The inet6 family is an updated version of inet(4) family. While inet(4) implements Internet Protocol version 4, inet6 implements Internet Protocol version 6.

inet6 is a collection of protocols layered atop the Internet Protocol version 6 (IPv6) transport layer, and utilizing the IPv6 address format.
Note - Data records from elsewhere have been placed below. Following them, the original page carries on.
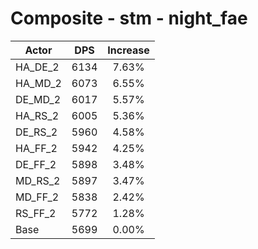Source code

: # Composite - stm - night_fae
| Actor | DPS | Increase |
|---|:---:|:---:|
|HA_DE_2|6134|7.63%|
|HA_MD_2|6073|6.55%|
|DE_MD_2|6017|5.57%|
|HA_RS_2|6005|5.36%|
|DE_RS_2|5960|4.58%|
|HA_FF_2|5942|4.25%|
|DE_FF_2|5898|3.48%|
|MD_RS_2|5897|3.47%|
|MD_FF_2|5838|2.42%|
|RS_FF_2|5772|1.28%|
|Base|5699|0.00%|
The inet6 family provides protocol support for the SOCK_STREAM, SOCK_DGRAM, and SOCK_RAW socket types; the SOCK_RAW interface provides access to the IPv6 protocol.


The inet in ifconfig output is an address family:

If the first argument after the interface name is recognized as the
name of a supported address family, that address family is used for
decoding and displaying all protocol addresses.  Currently supported
address families include inet (TCP/IP, default), inet6 (IPv6), ax25
(AMPR Packet Radio), ddp (Appletalk Phase 2), ipx (Novell IPX) and
netrom (AMPR Packet radio).

man 7 address_families leads to man 7 ip, which mentions netinet/in.h (POSIX), which in turn mentions arpa/inet.h (POSIX).

And the description of arpa/inet.h is:

arpa/inet.h - definitions for internet operations

So, pretty much, "internet."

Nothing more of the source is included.